Evaluation is the testing and assessment of how well the LLM is performing for the task it was designed to solve.

For retrieval augmented generation (RAG) chatbots, developers will evaluate how well does the chatbot answer questions. Given the wide array of capabilities for LLMs, the process of evaluating its performance has become significantly more difficult than non-LLM models of the past. OpenAI releases benchmarks (evaluations) for their models and they include measuring their model's performance for question answers, math, reasoning, multitask language understanding, etc.

Two popular approaches to evaluate these LLM applications matching their flexibility with an equally flexible evalation is human-in-the-loop and LLM-as-a-judge. Human-in-the-loop relies on subject matter experts to label and verify whether the LLM application is correct. LLM-as-a-judge uses either the same LLM or another LLM to evaluate the performance of the application. Both approaches have their advantages (flexible) and shortcomings (cost and time).

LastMile AI combines the advantages of these approaches with a few other traditional ML techniques (active learning, synthetic data generation, and fine-tuning) to provide the best-in-class evaluators.

Guardrails

Guardrails is the testing and assessment of the quality of the LLM application's results in a live or production setting.

A general rule of thumb is Everything is harder with live data and in production. Guardrails act as the quality control for an LLM returning results in real-time.

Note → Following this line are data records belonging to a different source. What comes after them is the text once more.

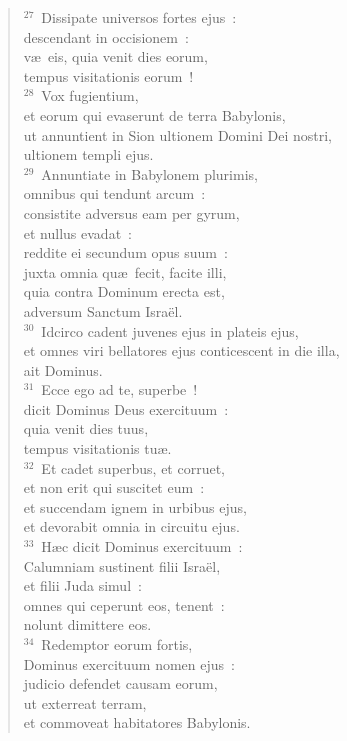 \begin{flushleft}
\begin{verse}
${}^{27}$~Dissipate universos fortes ejus~:\\ descendant in occisionem~:\\ v\ae\ eis, quia venit dies eorum,\\ tempus visitationis eorum~!\\
${}^{28}$~Vox fugientium,\\ et eorum qui evaserunt de terra Babylonis,\\ ut annuntient in Sion ultionem Domini Dei nostri,\\ ultionem templi ejus.\\
${}^{29}$~Annuntiate in Babylonem plurimis,\\ omnibus qui tendunt arcum~:\\ consistite adversus eam per gyrum,\\ et nullus evadat~:\\ reddite ei secundum opus suum~:\\ juxta omnia qu\ae\ fecit, facite illi,\\ quia contra Dominum erecta est,\\ adversum Sanctum Isra\"el.\\
${}^{30}$~Idcirco cadent juvenes ejus in plateis ejus,\\ et omnes viri bellatores ejus conticescent in die illa,\\ ait Dominus.\\
${}^{31}$~Ecce ego ad te, superbe~!\\ dicit Dominus Deus exercituum~:\\ quia venit dies tuus,\\ tempus visitationis tu\ae .\\
${}^{32}$~Et cadet superbus, et corruet,\\ et non erit qui suscitet eum~:\\ et succendam ignem in urbibus ejus,\\ et devorabit omnia in circuitu ejus.\\
${}^{33}$~H\ae c dicit Dominus exercituum~:\\ Calumniam sustinent filii Isra\"el,\\ et filii Juda simul~:\\ omnes qui ceperunt eos, tenent~:\\ nolunt dimittere eos.\\
${}^{34}$~Redemptor eorum fortis,\\ Dominus exercituum nomen ejus~:\\ judicio defendet causam eorum,\\ ut exterreat terram,\\ et commoveat habitatores Babylonis.\\

\end{verse}
\end{flushleft}
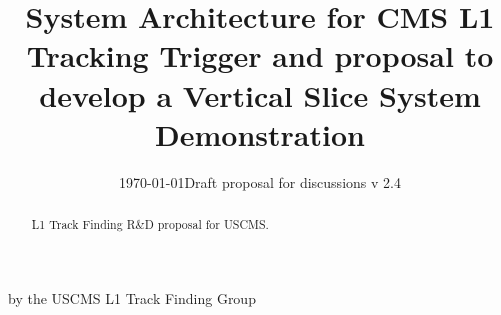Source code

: \documentclass{cmspaper}
\begin{document}

\begin{titlepage}
\date{\today}
\date{Draft proposal for discussions v 2.4}
\title{System Architecture for CMS L1 Tracking Trigger and proposal to develop a Vertical Slice System Demonstration}
\begin{Authlist}
by the USCMS L1 Track Finding Group
\end{Authlist}


\begin{abstract}
L1 Track Finding R\&D proposal for USCMS.
\end{abstract}
\end{titlepage}
\newpage
\tableofcontents
\newpage

%
%








%



\newpage
\thispagestyle{empty}
\end{document}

Considerations for whether a guardrail can be used for an LLM application include:

  1. Latency - can a guardrail give results in milliseconds without negatively impacting the user experience?
  2. Consistency - is the guardrail dependable or will it give false positives or false negatives?
  3. Scalability - can the guardrail scale for spikes in user traffic?

LastMile AI provides the only low-latency fine-tuned guardrails that can be used for production LLM applications.